[Input for this task — start]

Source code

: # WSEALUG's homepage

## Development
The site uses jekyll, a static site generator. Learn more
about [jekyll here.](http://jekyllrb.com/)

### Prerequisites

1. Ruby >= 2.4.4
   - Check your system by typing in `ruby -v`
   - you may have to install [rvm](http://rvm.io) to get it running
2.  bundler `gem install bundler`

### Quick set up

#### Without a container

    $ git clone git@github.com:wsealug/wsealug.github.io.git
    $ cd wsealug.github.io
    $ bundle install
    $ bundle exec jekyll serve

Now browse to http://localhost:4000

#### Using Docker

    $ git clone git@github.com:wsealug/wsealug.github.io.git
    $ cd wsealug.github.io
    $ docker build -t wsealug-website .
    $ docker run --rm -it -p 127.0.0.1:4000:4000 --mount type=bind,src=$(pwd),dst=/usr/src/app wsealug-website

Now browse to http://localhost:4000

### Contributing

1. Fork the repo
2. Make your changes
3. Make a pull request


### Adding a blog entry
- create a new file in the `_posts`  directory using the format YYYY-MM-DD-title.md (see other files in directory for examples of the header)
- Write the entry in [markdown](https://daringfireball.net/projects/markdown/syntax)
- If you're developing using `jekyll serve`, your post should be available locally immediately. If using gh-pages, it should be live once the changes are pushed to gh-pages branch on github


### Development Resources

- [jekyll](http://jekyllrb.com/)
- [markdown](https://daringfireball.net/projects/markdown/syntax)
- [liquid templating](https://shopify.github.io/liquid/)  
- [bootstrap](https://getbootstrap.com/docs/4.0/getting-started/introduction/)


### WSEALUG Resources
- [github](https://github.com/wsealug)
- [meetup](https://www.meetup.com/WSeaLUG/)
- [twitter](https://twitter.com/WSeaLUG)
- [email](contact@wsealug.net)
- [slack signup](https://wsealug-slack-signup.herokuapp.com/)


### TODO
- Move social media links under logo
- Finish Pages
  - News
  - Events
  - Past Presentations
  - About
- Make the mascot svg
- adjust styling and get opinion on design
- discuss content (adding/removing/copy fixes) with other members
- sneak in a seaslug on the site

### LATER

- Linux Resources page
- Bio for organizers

[Input for this task — finish]

_Action item_: What you give back should be exactly the lines from the one with "- discuss content" through the final line of the listing, and no others.

_Your solution_:
- discuss content (adding/removing/copy fixes) with other members
- sneak in a seaslug on the site

### LATER

- Linux Resources page
- Bio for organizers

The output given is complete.